Longe dos sintetizadores e das linhas de baixo g-funk que marcaram os anos 90 da costa oeste norte-americana, 2001 trouxe um imaginário orquestral em que os instrumentais se faziam acompanhar de naipes de violinos e metais, equilibrados ao milímetro para não se perder um segundo de inteligibilidade ou uma unidade de peso na equação final. Compare-se, por exemplo, “Nuthin’ but a ‘G’ Thang”, retirado de The Chronic (1992), e “What’s the Difference”, resgatado a 2001 (1999). Apesar dos sete anos que dividem os dois temas, “What’s The Difference” parece ter sido construído numa era completamente diferente, com novas técnicas, abordagens e, sobretudo, uma nova mentalidade. 2001 não procura apenas explorar um ideal gangster sobre um conjunto de instrumentais desenhados à medida, como o sugere The Chronic, mas sim deixar uma marca estética muito específica, que veio, obviamente, revolucionar o novo milénio – os álbuns produzidos por Dr. Dre nos anos que se seguiram, como Get Rich or Die Tryin’, de 50 Cent, The Marshall Mathers LP, de Eminem, e Scorpion, de Eve, são uma espécie de aprimorar desta poderosa fórmula. Veja-se, por exemplo, as diferenças a nível de mistura e masterização: se existe um incremento nestes campos, deve-se também a uma melhoria em todas as etapas produtivas.

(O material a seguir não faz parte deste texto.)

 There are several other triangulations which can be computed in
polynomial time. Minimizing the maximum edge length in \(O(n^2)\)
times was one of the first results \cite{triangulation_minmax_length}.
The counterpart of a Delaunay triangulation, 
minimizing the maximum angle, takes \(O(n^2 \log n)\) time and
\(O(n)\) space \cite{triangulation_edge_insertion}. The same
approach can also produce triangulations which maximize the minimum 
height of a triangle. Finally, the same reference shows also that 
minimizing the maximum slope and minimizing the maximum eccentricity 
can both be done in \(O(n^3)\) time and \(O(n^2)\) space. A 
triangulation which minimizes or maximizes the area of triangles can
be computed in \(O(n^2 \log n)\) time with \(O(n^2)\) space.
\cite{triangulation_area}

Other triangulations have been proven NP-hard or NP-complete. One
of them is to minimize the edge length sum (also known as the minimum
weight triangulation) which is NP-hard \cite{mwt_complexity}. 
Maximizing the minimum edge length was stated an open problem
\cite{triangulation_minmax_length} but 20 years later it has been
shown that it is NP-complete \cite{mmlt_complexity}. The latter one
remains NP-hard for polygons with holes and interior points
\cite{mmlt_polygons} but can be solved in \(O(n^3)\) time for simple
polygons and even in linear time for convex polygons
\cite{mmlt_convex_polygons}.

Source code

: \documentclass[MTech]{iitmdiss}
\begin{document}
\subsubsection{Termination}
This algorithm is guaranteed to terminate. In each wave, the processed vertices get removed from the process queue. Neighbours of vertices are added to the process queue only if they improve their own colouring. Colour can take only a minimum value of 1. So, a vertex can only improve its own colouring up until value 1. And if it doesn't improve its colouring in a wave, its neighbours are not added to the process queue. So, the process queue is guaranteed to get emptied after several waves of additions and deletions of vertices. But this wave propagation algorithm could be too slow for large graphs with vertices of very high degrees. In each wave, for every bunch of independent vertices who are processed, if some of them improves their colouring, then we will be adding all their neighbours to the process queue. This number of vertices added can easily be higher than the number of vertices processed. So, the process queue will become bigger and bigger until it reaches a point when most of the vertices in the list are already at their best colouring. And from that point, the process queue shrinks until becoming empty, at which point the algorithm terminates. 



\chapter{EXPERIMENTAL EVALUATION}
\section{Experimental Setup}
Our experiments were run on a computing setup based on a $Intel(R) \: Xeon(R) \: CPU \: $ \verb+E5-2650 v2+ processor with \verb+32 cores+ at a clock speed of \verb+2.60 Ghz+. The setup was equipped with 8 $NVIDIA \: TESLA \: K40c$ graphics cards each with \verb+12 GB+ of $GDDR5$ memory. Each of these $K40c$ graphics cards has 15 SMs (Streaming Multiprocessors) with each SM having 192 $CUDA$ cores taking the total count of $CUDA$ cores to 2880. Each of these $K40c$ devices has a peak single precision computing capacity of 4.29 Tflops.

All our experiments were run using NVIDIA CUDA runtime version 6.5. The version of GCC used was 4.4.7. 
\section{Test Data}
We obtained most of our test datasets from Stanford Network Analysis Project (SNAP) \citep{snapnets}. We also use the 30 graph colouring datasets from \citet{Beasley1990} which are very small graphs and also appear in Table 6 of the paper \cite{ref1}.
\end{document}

Uma das músicas que mais ouvi e que maior impacto me causou em 2001 foi sem dúvida “Forgot About Dre”. Havia naquela secção de cordas uma energia ímpar, avassaladora, totalmente inebriante. E havia na aceleração dos elementos rítmicos um magnetismo também ele digno de destaque, cama perfeita para as rimas dementes de Eminem, convidado de luxo que despeja palavras sobre o instrumental como uma metralhadora enfurecida – é impossível não ficar colado ao enredo pirómano criado pelo ainda jovem e faminto Slim Shady no segundo verso da música. Num vídeo recentemente publicado em jeito de celebração dos 20 anos de 2001, Dre e o gigante da Interscope Jimmy Iovine meditam em torno de alguns dos aspectos que marcaram o álbum. Num desses momentos, Dre aborda a construção de “Forgot About Dre”, canção que numa primeira instância tinha outros nomes no destinatário. “A ideia da música partiu do Eminem”, revela o multimilionário responsável pela criação da marca de auscultadores Beats. “Foi escrita a pensar em mim e no Snoop Dogg, com algumas vozes de referência pelo meio, mas acabou por ficar assim”. Contudo, a maior revelação dessa entrevista acontece quando Dre afirma que não tinha como intenção contribuir vocalmente em 2001. “Eu não queria aparecer no álbum de forma alguma, para ser franco. Eu só queria construir canções, encontrar artistas e produzi-los. O D.O.C. [antigo companheiro dos N.W.A.] é que me convenceu a pegar no microfone e a fazer isto”, confirma. Ainda na mesma conversa com Dre, Jimmy Iovine admite que se opôs veemente à ideia de “The Next Episode” ser escolhido como primeiro single do disco, obrigando o rapper e produtor a voltar para o estúdio para construir “Still D.R.E.” – dá para ver aqui o grau de exigência do homem que esteve presente em momentos-chaves das carreiras de artistas como Bruce Springsteen, Patty Smith, e Tom Petty, citando apenas alguns exemplos. O mini-vídeo que celebra 2001 revela ainda um dado sobre “Still D.R.E.” que eu desconhecia: o facto de ter sido escrito por Jay-Z. E aparentemente em menos de 24 horas. Vinte anos depois, ainda há coisas que vou descobrindo acerca deste clássico.